• Task description: Should the word "Ricezione" occur in a line of the records, copy that line.

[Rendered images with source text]
== Segment start ==

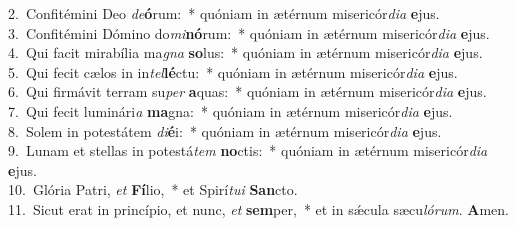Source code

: {2.~}Confitémini Deo \textit{de}\textbf{ó}rum:~* quóniam in ætérnum misericór\textit{di}\textit{a} \textbf{e}jus.\\
{3.~}Confitémini Dómino do\textit{mi}\textbf{nó}rum:~* quóniam in ætérnum misericór\textit{di}\textit{a} \textbf{e}jus.\\
{4.~}Qui facit mirabília ma\textit{gna} \textbf{so}lus:~* quóniam in ætérnum misericór\textit{di}\textit{a} \textbf{e}jus.\\
{5.~}Qui fecit cælos in in\textit{tel}\textbf{lé}ctu:~* quóniam in ætérnum misericór\textit{di}\textit{a} \textbf{e}jus.\\
{6.~}Qui firmávit terram su\textit{per} \textbf{a}quas:~* quóniam in ætérnum misericór\textit{di}\textit{a} \textbf{e}jus.\\
{7.~}Qui fecit luminári\textit{a} \textbf{ma}gna:~* quóniam in ætérnum misericór\textit{di}\textit{a} \textbf{e}jus.\\
{8.~}Solem in potestátem \textit{di}\textbf{é}i:~* quóniam in ætérnum misericór\textit{di}\textit{a} \textbf{e}jus.\\
{9.~}Lunam et stellas in potestá\textit{tem} \textbf{no}ctis:~* quóniam in ætérnum misericór\textit{di}\textit{a} \textbf{e}jus.\\
{10.~}Glória Patri, \textit{et} \textbf{Fí}lio,~* et Spirí\textit{tu}\textit{i} \textbf{San}cto.\\
{11.~}Sicut erat in princípio, et nunc, \textit{et} \textbf{sem}per,~* et in sǽcula sæcu\textit{ló}\textit{rum}. \textbf{A}men.\\
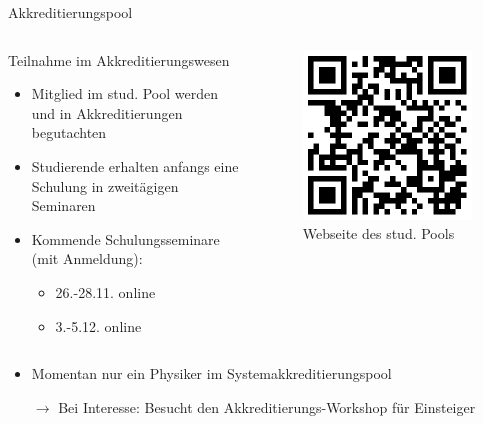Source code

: \documentclass[compress, aspectratio=169]{beamer}
\begin{document}
\begin{frame}{Akkreditierungspool}
  \begin{columns}
    \begin{column}{0.85\textwidth}
      Teilnahme im Akkreditierungswesen
      \begin{itemize}
          \item Mitglied im stud. Pool werden und in Akkreditierungen begutachten
          \item Studierende erhalten anfangs eine Schulung in zweitägigen Seminaren
          \item Kommende Schulungsseminare (mit Anmeldung):
          \begin{itemize}
              \item 26.-28.11. online
              \item 3.-5.12. online
          \end{itemize}
        \end{itemize}
    \end{column}
    \begin{column}{0.15\textwidth}
      \begin{figure}
        \centering
        \includegraphics[width=\textwidth]{img/pool_qrcode.png}
        \caption*{Webseite des stud. Pools}
      \end{figure}
    \end{column}
  \end{columns}
    \vspace{0.5cm}
    \begin{itemize}
        \item Momentan nur ein Physiker im Systemakkreditierungspool
        \item[$\rightarrow$] Bei Interesse: Besucht den Akkreditierungs-Workshop für Einsteiger
    \end{itemize}
\end{frame}
\end{document}

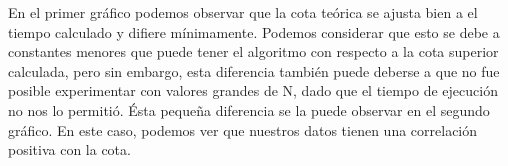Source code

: En el primer gráfico podemos observar que la cota teórica se ajusta bien a el tiempo calculado y difiere mínimamente. Podemos considerar que esto se debe a constantes menores que puede tener el algoritmo con respecto a la cota superior calculada, pero sin embargo, esta diferencia también puede deberse a que no fue posible experimentar con valores grandes de N, dado que el tiempo de ejecución no nos lo permitió.
\newline
Ésta pequeña diferencia se la puede observar en el segundo gráfico. En este caso, podemos ver que nuestros datos tienen una correlación positiva con la cota.
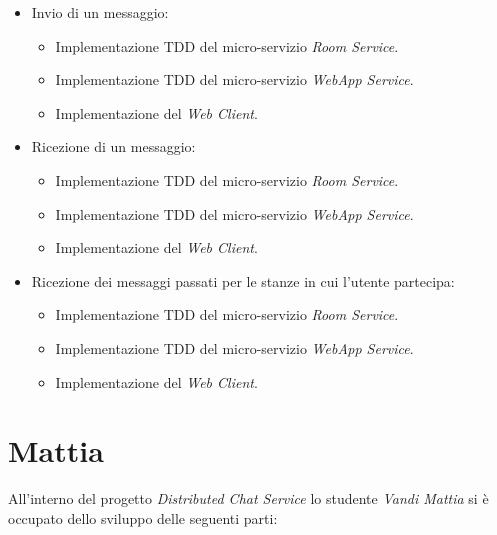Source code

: \begin{itemize}
    \item Invio di un messaggio:
    \begin{itemize}
        \item Implementazione TDD del micro-servizio \textit{Room Service}.
        \item Implementazione TDD del micro-servizio \textit{WebApp Service}.
        \item Implementazione del \textit{Web Client}.
    \end{itemize}
    \item Ricezione di un messaggio:
    \begin{itemize}
        \item Implementazione TDD del micro-servizio \textit{Room Service}.
        \item Implementazione TDD del micro-servizio \textit{WebApp Service}.
        \item Implementazione del \textit{Web Client}.
    \end{itemize}
    \item Ricezione dei messaggi passati per le stanze in cui l'utente partecipa:
    \begin{itemize}
        \item Implementazione TDD del micro-servizio \textit{Room Service}.
        \item Implementazione TDD del micro-servizio \textit{WebApp Service}.
        \item Implementazione del \textit{Web Client}.
    \end{itemize}
\end{itemize}

\section{Mattia}

All'interno del progetto \textit{Distributed Chat Service} lo studente \textit{Vandi Mattia} si è occupato dello sviluppo delle seguenti parti:

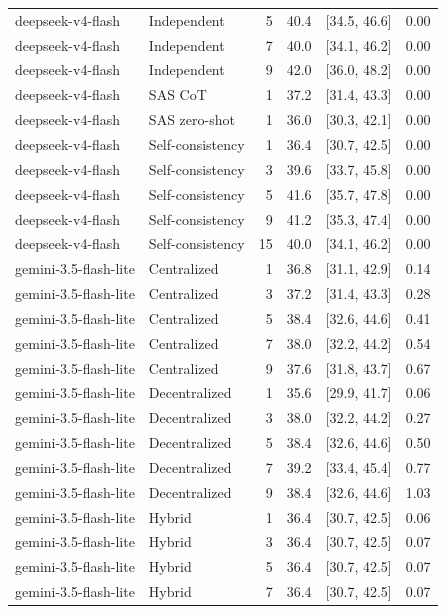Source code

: \begin{tabular}{@{}llrrrr@{}}
deepseek-v4-flash & Independent & 5 & 40.4 & [34.5, 46.6] & 0.00 \\
deepseek-v4-flash & Independent & 7 & 40.0 & [34.1, 46.2] & 0.00 \\
deepseek-v4-flash & Independent & 9 & 42.0 & [36.0, 48.2] & 0.00 \\
deepseek-v4-flash & SAS CoT & 1 & 37.2 & [31.4, 43.3] & 0.00 \\
deepseek-v4-flash & SAS zero-shot & 1 & 36.0 & [30.3, 42.1] & 0.00 \\
deepseek-v4-flash & Self-consistency & 1 & 36.4 & [30.7, 42.5] & 0.00 \\
deepseek-v4-flash & Self-consistency & 3 & 39.6 & [33.7, 45.8] & 0.00 \\
deepseek-v4-flash & Self-consistency & 5 & 41.6 & [35.7, 47.8] & 0.00 \\
deepseek-v4-flash & Self-consistency & 9 & 41.2 & [35.3, 47.4] & 0.00 \\
deepseek-v4-flash & Self-consistency & 15 & 40.0 & [34.1, 46.2] & 0.00 \\
gemini-3.5-flash-lite & Centralized & 1 & 36.8 & [31.1, 42.9] & 0.14 \\
gemini-3.5-flash-lite & Centralized & 3 & 37.2 & [31.4, 43.3] & 0.28 \\
gemini-3.5-flash-lite & Centralized & 5 & 38.4 & [32.6, 44.6] & 0.41 \\
gemini-3.5-flash-lite & Centralized & 7 & 38.0 & [32.2, 44.2] & 0.54 \\
gemini-3.5-flash-lite & Centralized & 9 & 37.6 & [31.8, 43.7] & 0.67 \\
gemini-3.5-flash-lite & Decentralized & 1 & 35.6 & [29.9, 41.7] & 0.06 \\
gemini-3.5-flash-lite & Decentralized & 3 & 38.0 & [32.2, 44.2] & 0.27 \\
gemini-3.5-flash-lite & Decentralized & 5 & 38.4 & [32.6, 44.6] & 0.50 \\
gemini-3.5-flash-lite & Decentralized & 7 & 39.2 & [33.4, 45.4] & 0.77 \\
gemini-3.5-flash-lite & Decentralized & 9 & 38.4 & [32.6, 44.6] & 1.03 \\
gemini-3.5-flash-lite & Hybrid & 1 & 36.4 & [30.7, 42.5] & 0.06 \\
gemini-3.5-flash-lite & Hybrid & 3 & 36.4 & [30.7, 42.5] & 0.07 \\
gemini-3.5-flash-lite & Hybrid & 5 & 36.4 & [30.7, 42.5] & 0.07 \\
gemini-3.5-flash-lite & Hybrid & 7 & 36.4 & [30.7, 42.5] & 0.07 \\

\end{tabular}
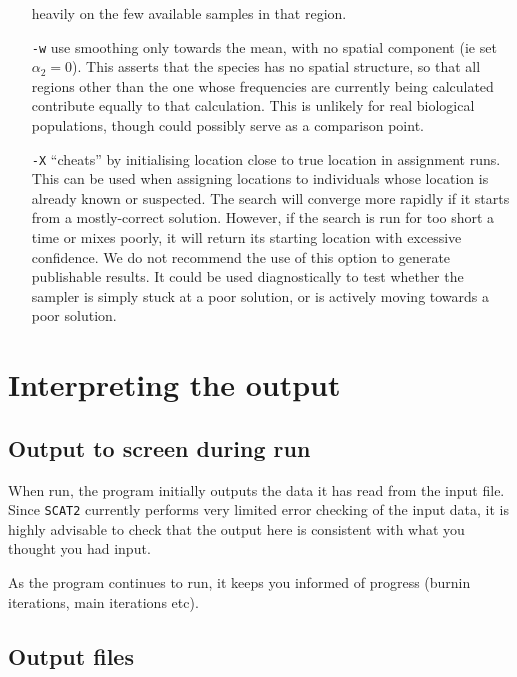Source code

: \documentclass[10pt,titlepage,times,letterpaper]{article}
\def\SCAT{{\tt SCAT2} }
\begin{document}
\begin{itemize}
heavily on the few available samples in that region.
\item[{\tt -w}] use smoothing only towards the mean, with no spatial component (ie set
$\alpha_2 = 0$).  This asserts that the species has no spatial 
structure, so that all regions other than the one whose frequencies are
currently being calculated contribute equally to that calculation.  This is
unlikely for real biological populations, though could possibly serve as
a comparison point.
\item[{\tt -X}] ``cheats'' by initialising location close to true location in assignment runs.  
This can be used when assigning locations to 
individuals whose location is already known or suspected.  The search will
converge more rapidly if it starts from a mostly-correct solution.
However, if the search is run for too short a time or mixes poorly, it will
return its starting location with excessive confidence.  We do not recommend
the use of this option to generate publishable results.
It could be used diagnostically to
test whether the sampler is simply stuck at a poor solution, or is actively
moving towards a poor solution.
\end{itemize}



\section{Interpreting the output} \label{interpret}

\subsection{Output to screen during run}

When run, the program initially outputs the data it has read from the
input file. Since \SCAT currently performs very limited error
checking of the input data,
it is highly advisable to check that
the output here is consistent with what you thought you had input.

As the program continues to run, it keeps you informed of progress
(burnin iterations, main iterations etc). 

\subsection{Output files} \label{out}
\end{document}
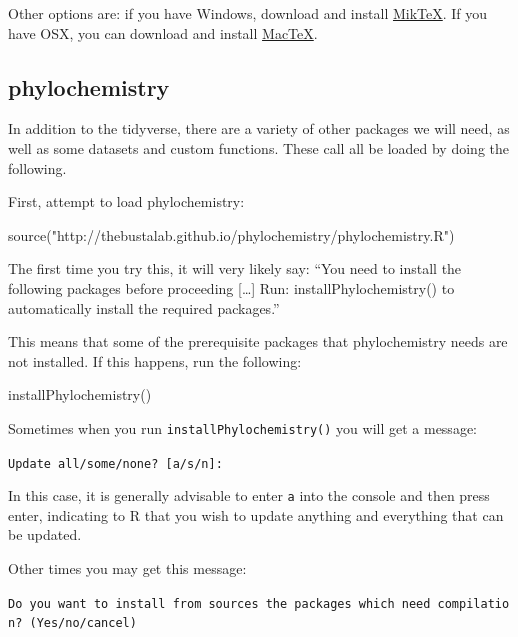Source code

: \documentclass[
]{krantz}
\newenvironment{Shaded}{\begin{snugshade}}{\end{snugshade}}
\newcommand{\FunctionTok}[1]{\textcolor[rgb]{0.00,0.00,0.00}{#1}}
\newcommand{\NormalTok}[1]{#1}
\newcommand{\StringTok}[1]{\textcolor[rgb]{0.31,0.60,0.02}{#1}}
\begin{document}
Other options are: if you have Windows, download and install \href{https://miktex.org/download}{MikTeX}. If you have OSX, you can download and install \href{http://www.tug.org/mactex/morepackages.html}{MacTeX}.

\hypertarget{phylochemistry}{%
\subsection{phylochemistry}\label{phylochemistry}}

In addition to the tidyverse, there are a variety of other packages we will need, as well as some datasets and custom functions. These call all be loaded by doing the following.

First, attempt to load phylochemistry:

\begin{Shaded}
\begin{Highlighting}[]
\FunctionTok{source}\NormalTok{(}\StringTok{"http://thebustalab.github.io/phylochemistry/phylochemistry.R"}\NormalTok{)}
\end{Highlighting}
\end{Shaded}

The first time you try this, it will very likely say: ``You need to install the following packages before proceeding {[}\ldots{]} Run: installPhylochemistry() to automatically install the required packages.''

This means that some of the prerequisite packages that phylochemistry needs are not installed. If this happens, run the following:

\begin{Shaded}
\begin{Highlighting}[]
\FunctionTok{installPhylochemistry}\NormalTok{()}
\end{Highlighting}
\end{Shaded}

Sometimes when you run \texttt{installPhylochemistry()} you will get a message:

\texttt{Update\ all/some/none?\ {[}a/s/n{]}:}

In this case, it is generally advisable to enter \texttt{a} into the console and then press enter, indicating to R that you wish to update anything and everything that can be updated.

Other times you may get this message:

\texttt{Do\ you\ want\ to\ install\ from\ sources\ the\ packages\ which\ need\ compilation?\ (Yes/no/cancel)}
\end{document}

== Segment end ==

• Written response:
    \item Ricezione di un messaggio:
    \item Ricezione dei messaggi passati per le stanze in cui l'utente partecipa:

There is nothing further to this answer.